Vent’anni fa moriva Luciano Lama, leader storico Cgil Tutto è cambiato nelle tre Confederazioni, che oggi sono molto più attente alle attività di assistenza. «Un vero grande sindacato come il nostro ha sempre assolto in tutta la sua storia una funzione nobile di educazione politica e classista, ma anche morale della masse. Abbiamo sempre cercato di parlare ai lavoratori come a degli uomini, di parlare al loro cervello e al loro cuore, alla loro coscienza. In questo modo il sindacato è diventato scuola di giustizia, ma anche di democrazia, di libertà e ha contribuito a elevare virtù civili dei lavoratori e del popolo». Luciano Lama si congedò così dalla sua Cgil.

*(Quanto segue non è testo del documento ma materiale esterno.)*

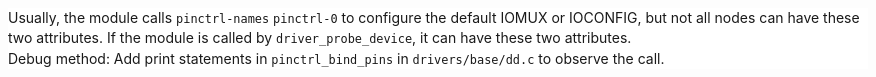 Usually, the module calls `pinctrl-names` `pinctrl-0` to configure the default IOMUX or IOCONFIG, but not all nodes can have these two attributes. If the module is called by `driver_probe_device`, it can have these two attributes.  
Debug method: Add print statements in `pinctrl_bind_pins` in `drivers/base/dd.c` to observe the call.

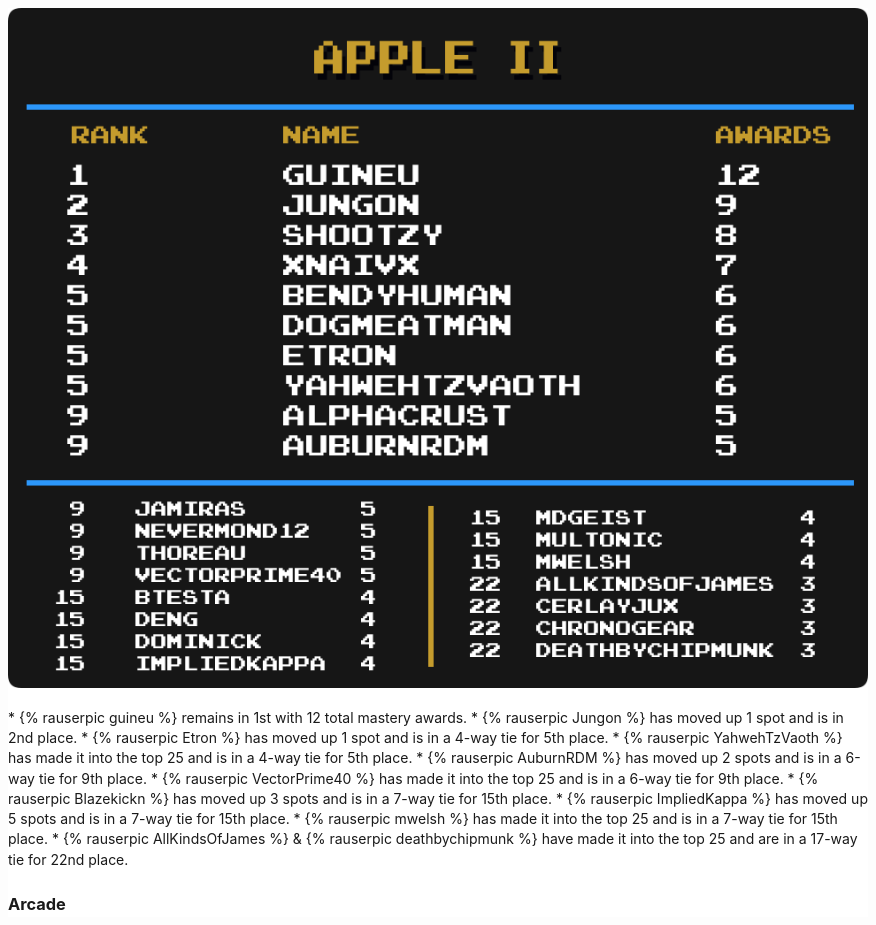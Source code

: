   <img src="img/TopMasteries/APPLE_II.png" />
</p>
* {% rauserpic guineu %} remains in 1st with 12 total mastery awards.
* {% rauserpic Jungon %} has moved up 1 spot and is in 2nd place.
* {% rauserpic Etron %} has moved up 1 spot and is in a 4-way tie for 5th place.
* {% rauserpic YahwehTzVaoth %} has made it into the top 25 and is in a 4-way tie for 5th place.
* {% rauserpic AuburnRDM %} has moved up 2 spots and is in a 6-way tie for 9th place.
* {% rauserpic VectorPrime40 %} has made it into the top 25 and is in a 6-way tie for 9th place.
* {% rauserpic Blazekickn %} has moved up 3 spots and is in a 7-way tie for 15th place.
* {% rauserpic ImpliedKappa %} has moved up 5 spots and is in a 7-way tie for 15th place.
* {% rauserpic mwelsh %} has made it into the top 25 and is in a 7-way tie for 15th place.
* {% rauserpic AllKindsOfJames %} & {% rauserpic deathbychipmunk %} have made it into the top 25 and are in a 17-way tie for 22nd place.

### Arcade

<p align="center">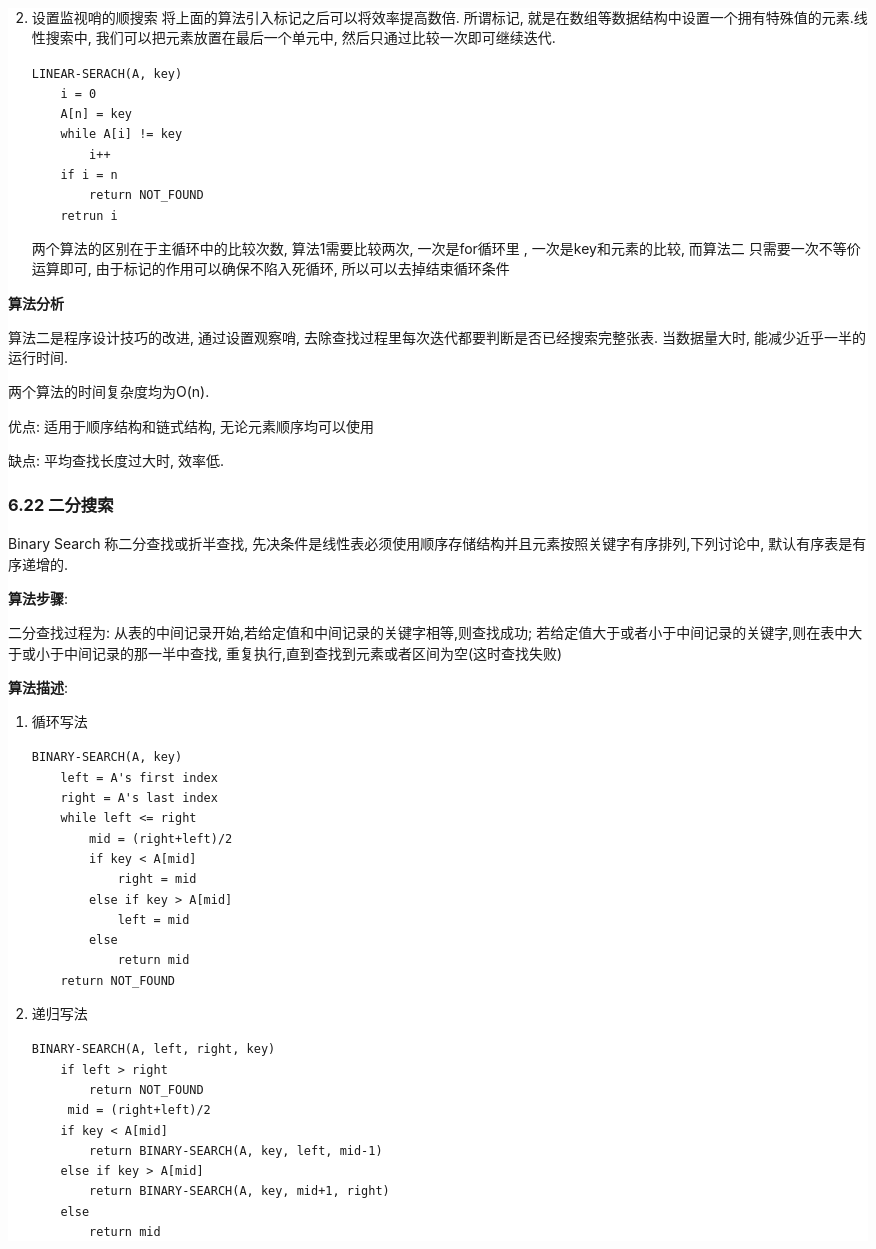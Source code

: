 2. 设置监视哨的顺搜索
    将上面的算法引入标记之后可以将效率提高数倍. 所谓标记, 就是在数组等数据结构中设置一个拥有特殊值的元素.线性搜索中, 我们可以把元素放置在最后一个单元中, 然后只通过比较一次即可继续迭代.

    ```
    LINEAR-SERACH(A, key)
        i = 0
        A[n] = key
        while A[i] != key 
            i++
        if i = n
            return NOT_FOUND
        retrun i
    ```
    
    两个算法的区别在于主循环中的比较次数, 算法1需要比较两次, 一次是for循环里 , 一次是key和元素的比较, 而算法二 只需要一次不等价运算即可, 由于标记的作用可以确保不陷入死循环, 所以可以去掉结束循环条件

**算法分析**

算法二是程序设计技巧的改进, 通过设置观察哨, 去除查找过程里每次迭代都要判断是否已经搜索完整张表. 当数据量大时, 能减少近乎一半的运行时间.

两个算法的时间复杂度均为O(n).

优点: 适用于顺序结构和链式结构, 无论元素顺序均可以使用

缺点: 平均查找长度过大时, 效率低.

###  6.22 二分搜索 

Binary Search 称二分查找或折半查找, 先决条件是线性表必须使用顺序存储结构并且元素按照关键字有序排列,下列讨论中, 默认有序表是有序递增的.

**算法步骤**:

二分查找过程为: 从表的中间记录开始,若给定值和中间记录的关键字相等,则查找成功; 若给定值大于或者小于中间记录的关键字,则在表中大于或小于中间记录的那一半中查找, 重复执行,直到查找到元素或者区间为空(这时查找失败)

**算法描述**:

1. 循环写法

    ```
    BINARY-SEARCH(A, key)
        left = A's first index
        right = A's last index
        while left <= right
            mid = (right+left)/2
    		if key < A[mid]
                right = mid
    		else if key > A[mid]
                left = mid
            else
                return mid
        return NOT_FOUND
    ```
    
2. 递归写法

    ```
    BINARY-SEARCH(A, left, right, key)
    	if left > right
    		return NOT_FOUND
    	 mid = (right+left)/2
    	if key < A[mid]
        	return BINARY-SEARCH(A, key, left, mid-1)
    	else if key > A[mid]
        	return BINARY-SEARCH(A, key, mid+1, right)
        else
        	return mid
    ```

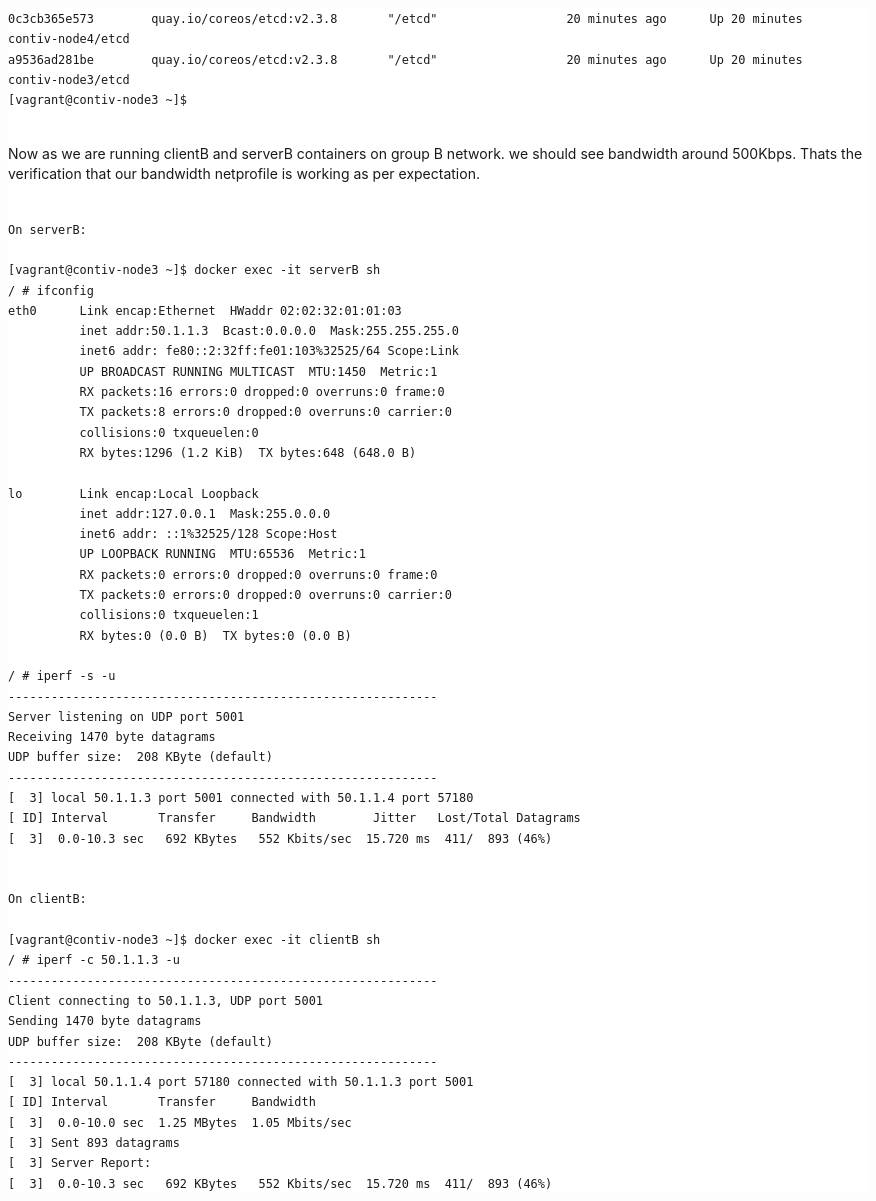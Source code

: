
```
0c3cb365e573        quay.io/coreos/etcd:v2.3.8       "/etcd"                  20 minutes ago      Up 20 minutes                           contiv-node4/etcd
a9536ad281be        quay.io/coreos/etcd:v2.3.8       "/etcd"                  20 minutes ago      Up 20 minutes                           contiv-node3/etcd
[vagrant@contiv-node3 ~]$


```

Now as we are running clientB and serverB containers on group B network. we should see bandwidth around
500Kbps. Thats the verification that our bandwidth netprofile is working as per expectation.

```

On serverB:

[vagrant@contiv-node3 ~]$ docker exec -it serverB sh
/ # ifconfig
eth0      Link encap:Ethernet  HWaddr 02:02:32:01:01:03
          inet addr:50.1.1.3  Bcast:0.0.0.0  Mask:255.255.255.0
          inet6 addr: fe80::2:32ff:fe01:103%32525/64 Scope:Link
          UP BROADCAST RUNNING MULTICAST  MTU:1450  Metric:1
          RX packets:16 errors:0 dropped:0 overruns:0 frame:0
          TX packets:8 errors:0 dropped:0 overruns:0 carrier:0
          collisions:0 txqueuelen:0
          RX bytes:1296 (1.2 KiB)  TX bytes:648 (648.0 B)

lo        Link encap:Local Loopback
          inet addr:127.0.0.1  Mask:255.0.0.0
          inet6 addr: ::1%32525/128 Scope:Host
          UP LOOPBACK RUNNING  MTU:65536  Metric:1
          RX packets:0 errors:0 dropped:0 overruns:0 frame:0
          TX packets:0 errors:0 dropped:0 overruns:0 carrier:0
          collisions:0 txqueuelen:1
          RX bytes:0 (0.0 B)  TX bytes:0 (0.0 B)

/ # iperf -s -u
------------------------------------------------------------
Server listening on UDP port 5001
Receiving 1470 byte datagrams
UDP buffer size:  208 KByte (default)
------------------------------------------------------------
[  3] local 50.1.1.3 port 5001 connected with 50.1.1.4 port 57180
[ ID] Interval       Transfer     Bandwidth        Jitter   Lost/Total Datagrams
[  3]  0.0-10.3 sec   692 KBytes   552 Kbits/sec  15.720 ms  411/  893 (46%)


On clientB:

[vagrant@contiv-node3 ~]$ docker exec -it clientB sh
/ # iperf -c 50.1.1.3 -u
------------------------------------------------------------
Client connecting to 50.1.1.3, UDP port 5001
Sending 1470 byte datagrams
UDP buffer size:  208 KByte (default)
------------------------------------------------------------
[  3] local 50.1.1.4 port 57180 connected with 50.1.1.3 port 5001
[ ID] Interval       Transfer     Bandwidth
[  3]  0.0-10.0 sec  1.25 MBytes  1.05 Mbits/sec
[  3] Sent 893 datagrams
[  3] Server Report:
[  3]  0.0-10.3 sec   692 KBytes   552 Kbits/sec  15.720 ms  411/  893 (46%)

```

Era il 2 marzo del 1986. Lama morirà dieci anni dopo, il 31 maggio del 1996, vent’anni fa, nello stesso giorno in cui il governo dell’Ulivo otteneva la fiducia dal Parlamento. Quel sindacato, “soggetto politico”, supplente delle carenze politiche, motore dell’emancipazione delle classi sociali più basse, non c’è quasi più in un mondo che è radicalmente cambiato. Ne resta solo qualche traccia insieme a una diffusa nostalgia. C’è, perlopiù, un “sindacato azienda”, adesso: circa due miliardi di fatturato l’anno, oltre 25 mila dipendenti, sommando l’attività delle tre più importanti confederazioni, Cgil, Cisl e Uil. Numeri che possono ritrovarsi nel bilancio di un grande gruppo industriale. È la metamorfosi sindacale, il declino della soggettività politica di Cgil, Cisl e Uil, l’affermarsi di un altro sindacato, che offre servizi, dall’assistenza fiscale a quella pensionistica. È il «declinare crescendo», come intuì già alla fine degli anni Settanta Bruno Manghi, sindacalista- intellettuale. Sono le due facce della medaglia sindacale, come sostiene Paolo Feltrin, politologo dell’Università di Trieste nel suo recentissimo “Al bivio. Lavoro, sindacato e rappresentanza nell’Italia d’oggi” (Donzelli) scritto insieme a Mimmo Carrieri, studiosi non certo ostili ai sindacati: «La medaglia sindacale ha due facce: la prima, quella del “soggetto politico e contrattuale”, è davvero in declino; la seconda faccia, quella delle attività di tutela e dei servizi svolti “a remunerazione”, appare, almeno fino ad oggi, in crescita. È un cambio di pelle che deriva dai successi sindacali in questo campo, non dagli insuccessi. Ne dovrebbero essere orgogliosi anziché cercare di nasconderlo». Stiamo, dunque, dentro un nuovo ciclo sindacale. Accelerato, prima, dalla globalizzazione dei mercati che ha imposto una nuova geografia del lavoro, e ora dalla rivoluzione digitale in grado di offrire fabbriche senza lavoratori. Processi che mettono dovunque sotto assedio i sindacati. Processi aggravati dalla lunga recessione che in Italia ha spazzato via un quarto della capacità produttiva, più di un milione di posti di lavoro, nove punti di Pil.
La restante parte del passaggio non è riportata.